-------- EXERCISE MATERIALS --------

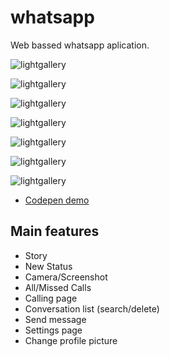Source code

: # whatsapp
Web bassed whatsapp aplication.

![lightgallery](https://raw.githubusercontent.com/bRexhmati/whatsapp/master/imgs/status.png)

![lightgallery](https://raw.githubusercontent.com/bRexhmati/whatsapp/dev/imgs/story.png)

![lightgallery](https://raw.githubusercontent.com/bRexhmati/whatsapp/dev/imgs/Calls.png)

![lightgallery](https://raw.githubusercontent.com/bRexhmati/whatsapp/master/imgs/Inmessage.png)

![lightgallery](https://raw.githubusercontent.com/bRexhmati/whatsapp/master/imgs/Incall.png)

![lightgallery](https://raw.githubusercontent.com/bRexhmati/whatsapp/dev/imgs/Chats.png)

![lightgallery](https://raw.githubusercontent.com/bRexhmati/whatsapp/dev/imgs/Setting.png)


* [Codepen demo](https://codepen.io/brexhmati/full/RvGWJr)


## Main features

* Story 
* New Status
* Camera/Screenshot
* All/Missed Calls 
* Calling page
* Conversation list (search/delete)
* Send message
* Settings page
* Change profile picture
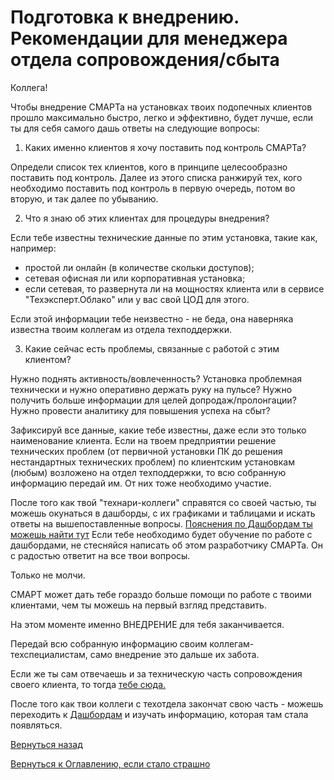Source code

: # Подготовка к внедрению. Рекомендации для менеджера отдела сопровождения/сбыта

Коллега! 

Чтобы внедрение СМАРТа на установках твоих подопечных клиентов прошло максимально быстро, легко и эффективно,
будет лучше, если ты для себя самого дашь ответы на следующие вопросы:

1. Каких именно клиентов я хочу поставить под контроль СМАРТа?

Определи список тех клиентов, кого в принципе целесообразно поставить под контроль.
Далее из этого списка ранжируй тех, кого необходимо поставить под контроль в первую очередь, потом во вторую, и так далее
по убыванию.

2. Что я знаю об этих клиентах для процедуры внедрения?

Если тебе известны технические данные по этим установка, такие как, например:
- простой ли онлайн (в количестве скольки доступов);
- сетевая офисная ли или корпоративная установка; 
- если сетевая, то развернута ли на мощностях клиента или в сервисе "Техэксперт.Облако" или у вас свой ЦОД для этого.

Если этой информации тебе неизвестно - не беда, она наверняка известна твоим коллегам из отдела техподдержки.

3. Какие сейчас есть проблемы, связанные с работой с этим клиентом?

Нужно поднять активность/вовлеченность? 
Установка проблемная технически и нужно оперативно держать руку на пульсе?
Нужно получить больше информации для целей допродаж/пролонгации?
Нужно провести аналитику для повышения успеха на сбыт?

Зафиксируй все данные, какие тебе известны, даже если это только наименование клиента.
Если на твоем предприятии решение технических проблем (от первичной установки ПК до решения нестандартных технических проблем)
по клиентским установкам (любым) возложено на отдел техподдержки, то всю собранную информацию передай им.
От них тоже необходимо участие.

После того как твой "технари-коллеги" справятся со своей частью, ты можешь окунаться в дашборды, с их графиками и таблицами
и искать ответы на вышепоставленные вопросы. [Пояснения по Дашбордам ты можешь найти тут](060-dashboards.md)
Если тебе необходимо будет обучение по работе с дашбордами, не стесняйся написать об этом разработчику СМАРТа.
Он с радостью ответит на все твои вопросы.

Только не молчи.

СМАРТ может дать тебе гораздо больше помощи по работе с твоими клиентами, чем ты можешь на первый взгляд представить.

На этом моменте именно ВНЕДРЕНИЕ для тебя заканчивается.

Передай всю собранную информацию своим коллегам-техспециалистам, само внедрение это дальше их забота.

Если же ты сам отвечаешь и за техническую часть сопровождения своего клиента, то тогда [тебе сюда.](058-smart-implementation-experience-tech.md)

После того как твои коллеги с техотдела закончат свою часть - можешь переходить к [Дашбордам](060-dashboards.md) и изучать
информацию, которая там стала появляться.

[Вернуться назад](050-intro-smartuload-smartstatus.md)

[Вернуться к Оглавлению, если стало страшно](Readme.md)
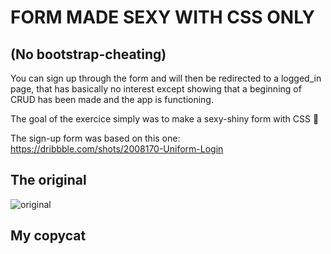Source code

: # FORM MADE SEXY WITH CSS ONLY
## (No bootstrap-cheating)

You can sign up through the form and will then be redirected to a logged_in page, that has basically no interest except showing that a beginning of CRUD has been made and the app is functioning.

The goal of the exercice simply was to make a sexy-shiny form with CSS 💃

The sign-up form was based on this one: https://dribbble.com/shots/2008170-Uniform-Login

## The original

![original](https://ibb.co/j4Ustz)

## My copycat





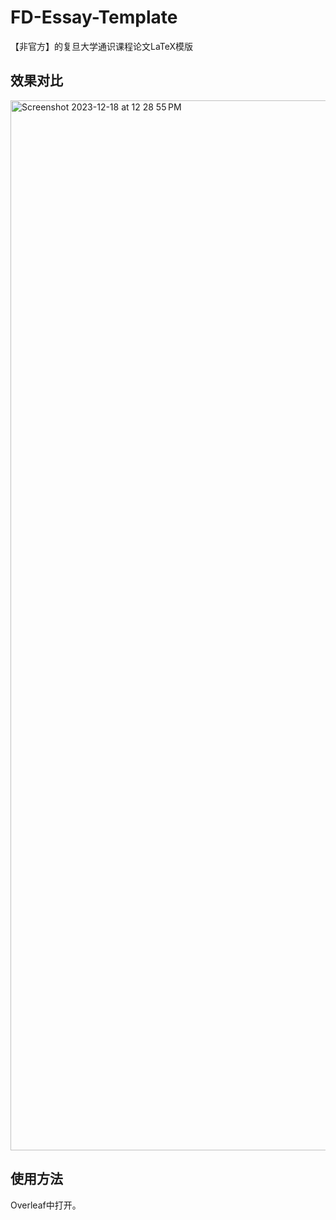 # FD-Essay-Template

【非官方】的复旦大学通识课程论文LaTeX模版

## 效果对比

<img width="1680" alt="Screenshot 2023-12-18 at 12 28 55 PM" src="https://github.com/Boreas618/FD-Essay-Template/assets/98612013/60d6f8bd-d9fb-4aed-b131-0457571d82ac">

## 使用方法

Overleaf中打开。
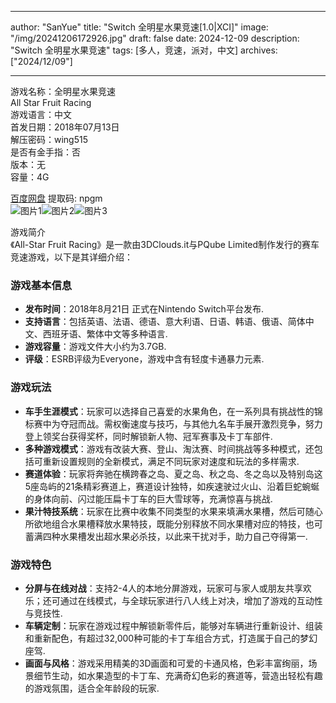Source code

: 
---
author: "SanYue"
title: "Switch 全明星水果竞速[1.0|XCI]"
image: "/img/20241206172926.jpg"
draft: false
date: 2024-12-09
description: "Switch 全明星水果竞速"
tags: [多人，竞速，派对，中文]
archives: ["2024/12/09"]

---

游戏名称：全明星水果竞速   
All Star Fruit Racing    
游戏语言：中文  
首发日期：2018年07月13日  
解压密码：wing515  
是否有金手指：否  
版本：无   
容量：4G

[百度网盘](https://pan.baidu.com/s/1tdJhDQBeyGb9TfkwYFfAhw) 提取码: npgm  
![图片1](/img/30ee7.jpg)![图片2](/img/c3302.jpg)![图片3](/img/6372a.jpg)  

游戏简介  
《All-Star Fruit Racing》是一款由3DClouds.it与PQube Limited制作发行的赛车竞速游戏，以下是其详细介绍：

### 游戏基本信息
- **发布时间**：2018年8月21日 正式在Nintendo Switch平台发布.
- **支持语言**：包括英语、法语、德语、意大利语、日语、韩语、俄语、简体中文、西班牙语、繁体中文等多种语言.
- **游戏容量**：游戏文件大小约为3.7GB.
- **评级**：ESRB评级为Everyone，游戏中含有轻度卡通暴力元素.

### 游戏玩法
- **车手生涯模式**：玩家可以选择自己喜爱的水果角色，在一系列具有挑战性的锦标赛中为夺冠而战。需权衡速度与技巧，与其他九名车手展开激烈竞争，努力登上领奖台获得奖杯，同时解锁新人物、冠军赛事及卡丁车部件.
- **多种游戏模式**：游戏有改装大赛、登山、淘汰赛、时间挑战等多种模式，还包括可重新设置规则的全新模式，满足不同玩家对速度和玩法的多样需求.
- **赛道体验**：玩家将奔驰在横跨春之岛、夏之岛、秋之岛、冬之岛以及特别岛这5座岛屿的21条精彩赛道上，赛道设计独特，如疾速驶过火山、沿着巨蛇蜿蜒的身体向前、闪过能压扁卡丁车的巨大雪球等，充满惊喜与挑战.
- **果汁特技系统**：玩家在比赛中收集不同类型的水果来填满水果槽，然后可随心所欲地组合水果槽释放水果特技，既能分别释放不同水果槽对应的特技，也可蓄满四种水果槽发出超水果必杀技，以此来干扰对手，助力自己夺得第一.

### 游戏特色
- **分屏与在线对战**：支持2-4人的本地分屏游戏，玩家可与家人或朋友共享欢乐；还可通过在线模式，与全球玩家进行八人线上对决，增加了游戏的互动性与竞技性.
- **车辆定制**：玩家在游戏过程中解锁新零件后，能够对车辆进行重新设计、组装和重新配色，有超过32,000种可能的卡丁车组合方式，打造属于自己的梦幻座驾.
- **画面与风格**：游戏采用精美的3D画面和可爱的卡通风格，色彩丰富绚丽，场景细节生动，如水果造型的卡丁车、充满奇幻色彩的赛道等，营造出轻松有趣的游戏氛围，适合全年龄段的玩家.
 
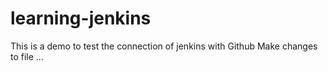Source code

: # learning-jenkins
This is a demo to test the connection of jenkins with Github
Make changes to file ...
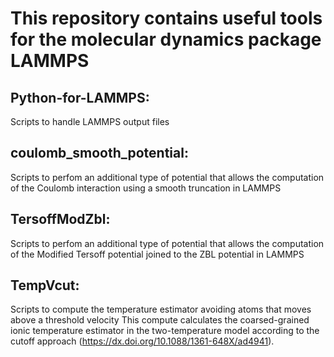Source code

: # This repository contains useful tools for the molecular dynamics package LAMMPS

## Python-for-LAMMPS:
Scripts to handle LAMMPS output files

## coulomb_smooth_potential:
Scripts to perfom an additional type of potential that allows the computation of the Coulomb interaction using a smooth truncation in LAMMPS

## TersoffModZbl:
Scripts to perfom an additional type of potential that allows the computation of the Modified Tersoff potential joined to the ZBL potential in LAMMPS

## TempVcut:
Scripts to compute the temperature estimator avoiding atoms that moves above a threshold velocity
This compute calculates the coarsed-grained ionic temperature estimator in the two-temperature model according to the cutoff approach (https://dx.doi.org/10.1088/1361-648X/ad4941).
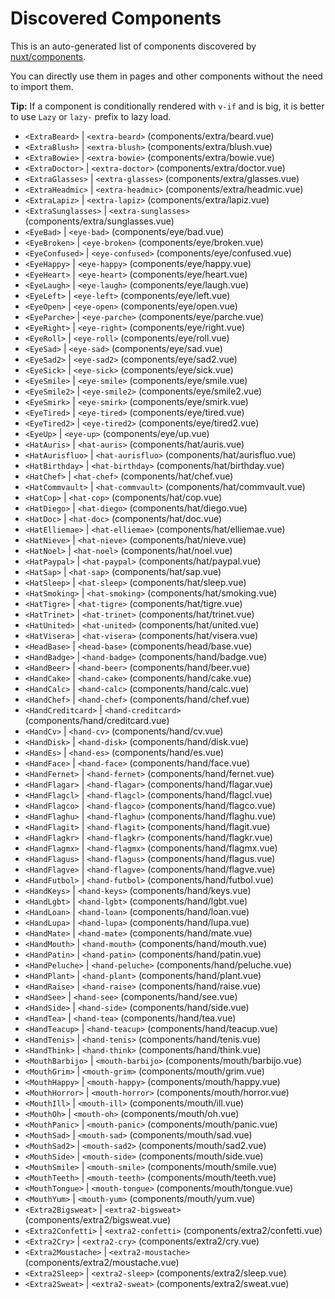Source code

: # Discovered Components

This is an auto-generated list of components discovered by [nuxt/components](https://github.com/nuxt/components).

You can directly use them in pages and other components without the need to import them.

**Tip:** If a component is conditionally rendered with `v-if` and is big, it is better to use `Lazy` or `lazy-` prefix to lazy load.

- `<ExtraBeard>` | `<extra-beard>` (components/extra/beard.vue)
- `<ExtraBlush>` | `<extra-blush>` (components/extra/blush.vue)
- `<ExtraBowie>` | `<extra-bowie>` (components/extra/bowie.vue)
- `<ExtraDoctor>` | `<extra-doctor>` (components/extra/doctor.vue)
- `<ExtraGlasses>` | `<extra-glasses>` (components/extra/glasses.vue)
- `<ExtraHeadmic>` | `<extra-headmic>` (components/extra/headmic.vue)
- `<ExtraLapiz>` | `<extra-lapiz>` (components/extra/lapiz.vue)
- `<ExtraSunglasses>` | `<extra-sunglasses>` (components/extra/sunglasses.vue)
- `<EyeBad>` | `<eye-bad>` (components/eye/bad.vue)
- `<EyeBroken>` | `<eye-broken>` (components/eye/broken.vue)
- `<EyeConfused>` | `<eye-confused>` (components/eye/confused.vue)
- `<EyeHappy>` | `<eye-happy>` (components/eye/happy.vue)
- `<EyeHeart>` | `<eye-heart>` (components/eye/heart.vue)
- `<EyeLaugh>` | `<eye-laugh>` (components/eye/laugh.vue)
- `<EyeLeft>` | `<eye-left>` (components/eye/left.vue)
- `<EyeOpen>` | `<eye-open>` (components/eye/open.vue)
- `<EyeParche>` | `<eye-parche>` (components/eye/parche.vue)
- `<EyeRight>` | `<eye-right>` (components/eye/right.vue)
- `<EyeRoll>` | `<eye-roll>` (components/eye/roll.vue)
- `<EyeSad>` | `<eye-sad>` (components/eye/sad.vue)
- `<EyeSad2>` | `<eye-sad2>` (components/eye/sad2.vue)
- `<EyeSick>` | `<eye-sick>` (components/eye/sick.vue)
- `<EyeSmile>` | `<eye-smile>` (components/eye/smile.vue)
- `<EyeSmile2>` | `<eye-smile2>` (components/eye/smile2.vue)
- `<EyeSmirk>` | `<eye-smirk>` (components/eye/smirk.vue)
- `<EyeTired>` | `<eye-tired>` (components/eye/tired.vue)
- `<EyeTired2>` | `<eye-tired2>` (components/eye/tired2.vue)
- `<EyeUp>` | `<eye-up>` (components/eye/up.vue)
- `<HatAuris>` | `<hat-auris>` (components/hat/auris.vue)
- `<HatAurisfluo>` | `<hat-aurisfluo>` (components/hat/aurisfluo.vue)
- `<HatBirthday>` | `<hat-birthday>` (components/hat/birthday.vue)
- `<HatChef>` | `<hat-chef>` (components/hat/chef.vue)
- `<HatCommvault>` | `<hat-commvault>` (components/hat/commvault.vue)
- `<HatCop>` | `<hat-cop>` (components/hat/cop.vue)
- `<HatDiego>` | `<hat-diego>` (components/hat/diego.vue)
- `<HatDoc>` | `<hat-doc>` (components/hat/doc.vue)
- `<HatElliemae>` | `<hat-elliemae>` (components/hat/elliemae.vue)
- `<HatNieve>` | `<hat-nieve>` (components/hat/nieve.vue)
- `<HatNoel>` | `<hat-noel>` (components/hat/noel.vue)
- `<HatPaypal>` | `<hat-paypal>` (components/hat/paypal.vue)
- `<HatSap>` | `<hat-sap>` (components/hat/sap.vue)
- `<HatSleep>` | `<hat-sleep>` (components/hat/sleep.vue)
- `<HatSmoking>` | `<hat-smoking>` (components/hat/smoking.vue)
- `<HatTigre>` | `<hat-tigre>` (components/hat/tigre.vue)
- `<HatTrinet>` | `<hat-trinet>` (components/hat/trinet.vue)
- `<HatUnited>` | `<hat-united>` (components/hat/united.vue)
- `<HatVisera>` | `<hat-visera>` (components/hat/visera.vue)
- `<HeadBase>` | `<head-base>` (components/head/base.vue)
- `<HandBadge>` | `<hand-badge>` (components/hand/badge.vue)
- `<HandBeer>` | `<hand-beer>` (components/hand/beer.vue)
- `<HandCake>` | `<hand-cake>` (components/hand/cake.vue)
- `<HandCalc>` | `<hand-calc>` (components/hand/calc.vue)
- `<HandChef>` | `<hand-chef>` (components/hand/chef.vue)
- `<HandCreditcard>` | `<hand-creditcard>` (components/hand/creditcard.vue)
- `<HandCv>` | `<hand-cv>` (components/hand/cv.vue)
- `<HandDisk>` | `<hand-disk>` (components/hand/disk.vue)
- `<HandEs>` | `<hand-es>` (components/hand/es.vue)
- `<HandFace>` | `<hand-face>` (components/hand/face.vue)
- `<HandFernet>` | `<hand-fernet>` (components/hand/fernet.vue)
- `<HandFlagar>` | `<hand-flagar>` (components/hand/flagar.vue)
- `<HandFlagcl>` | `<hand-flagcl>` (components/hand/flagcl.vue)
- `<HandFlagco>` | `<hand-flagco>` (components/hand/flagco.vue)
- `<HandFlaghu>` | `<hand-flaghu>` (components/hand/flaghu.vue)
- `<HandFlagit>` | `<hand-flagit>` (components/hand/flagit.vue)
- `<HandFlagkr>` | `<hand-flagkr>` (components/hand/flagkr.vue)
- `<HandFlagmx>` | `<hand-flagmx>` (components/hand/flagmx.vue)
- `<HandFlagus>` | `<hand-flagus>` (components/hand/flagus.vue)
- `<HandFlagve>` | `<hand-flagve>` (components/hand/flagve.vue)
- `<HandFutbol>` | `<hand-futbol>` (components/hand/futbol.vue)
- `<HandKeys>` | `<hand-keys>` (components/hand/keys.vue)
- `<HandLgbt>` | `<hand-lgbt>` (components/hand/lgbt.vue)
- `<HandLoan>` | `<hand-loan>` (components/hand/loan.vue)
- `<HandLupa>` | `<hand-lupa>` (components/hand/lupa.vue)
- `<HandMate>` | `<hand-mate>` (components/hand/mate.vue)
- `<HandMouth>` | `<hand-mouth>` (components/hand/mouth.vue)
- `<HandPatin>` | `<hand-patin>` (components/hand/patin.vue)
- `<HandPeluche>` | `<hand-peluche>` (components/hand/peluche.vue)
- `<HandPlant>` | `<hand-plant>` (components/hand/plant.vue)
- `<HandRaise>` | `<hand-raise>` (components/hand/raise.vue)
- `<HandSee>` | `<hand-see>` (components/hand/see.vue)
- `<HandSide>` | `<hand-side>` (components/hand/side.vue)
- `<HandTea>` | `<hand-tea>` (components/hand/tea.vue)
- `<HandTeacup>` | `<hand-teacup>` (components/hand/teacup.vue)
- `<HandTenis>` | `<hand-tenis>` (components/hand/tenis.vue)
- `<HandThink>` | `<hand-think>` (components/hand/think.vue)
- `<MouthBarbijo>` | `<mouth-barbijo>` (components/mouth/barbijo.vue)
- `<MouthGrim>` | `<mouth-grim>` (components/mouth/grim.vue)
- `<MouthHappy>` | `<mouth-happy>` (components/mouth/happy.vue)
- `<MouthHorror>` | `<mouth-horror>` (components/mouth/horror.vue)
- `<MouthIll>` | `<mouth-ill>` (components/mouth/ill.vue)
- `<MouthOh>` | `<mouth-oh>` (components/mouth/oh.vue)
- `<MouthPanic>` | `<mouth-panic>` (components/mouth/panic.vue)
- `<MouthSad>` | `<mouth-sad>` (components/mouth/sad.vue)
- `<MouthSad2>` | `<mouth-sad2>` (components/mouth/sad2.vue)
- `<MouthSide>` | `<mouth-side>` (components/mouth/side.vue)
- `<MouthSmile>` | `<mouth-smile>` (components/mouth/smile.vue)
- `<MouthTeeth>` | `<mouth-teeth>` (components/mouth/teeth.vue)
- `<MouthTongue>` | `<mouth-tongue>` (components/mouth/tongue.vue)
- `<MouthYum>` | `<mouth-yum>` (components/mouth/yum.vue)
- `<Extra2Bigsweat>` | `<extra2-bigsweat>` (components/extra2/bigsweat.vue)
- `<Extra2Confetti>` | `<extra2-confetti>` (components/extra2/confetti.vue)
- `<Extra2Cry>` | `<extra2-cry>` (components/extra2/cry.vue)
- `<Extra2Moustache>` | `<extra2-moustache>` (components/extra2/moustache.vue)
- `<Extra2Sleep>` | `<extra2-sleep>` (components/extra2/sleep.vue)
- `<Extra2Sweat>` | `<extra2-sweat>` (components/extra2/sweat.vue)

--------

■ **INSTRUCTIONS TO FOLLOW**: Look above for the line with "dynamics package LAMMPS", then give again exactly every line from there through the line with "You can directly", skipping the pictures.

■ **SOLUTION FOR THIS EXERCISE**:
: # This repository contains useful tools for the molecular dynamics package LAMMPS

## Python-for-LAMMPS:
Scripts to handle LAMMPS output files

## coulomb_smooth_potential:
Scripts to perfom an additional type of potential that allows the computation of the Coulomb interaction using a smooth truncation in LAMMPS

## TersoffModZbl:
Scripts to perfom an additional type of potential that allows the computation of the Modified Tersoff potential joined to the ZBL potential in LAMMPS

## TempVcut:
Scripts to compute the temperature estimator avoiding atoms that moves above a threshold velocity
This compute calculates the coarsed-grained ionic temperature estimator in the two-temperature model according to the cutoff approach (https://dx.doi.org/10.1088/1361-648X/ad4941).
Source code

: # Discovered Components

This is an auto-generated list of components discovered by [nuxt/components](https://github.com/nuxt/components).

You can directly use them in pages and other components without the need to import them.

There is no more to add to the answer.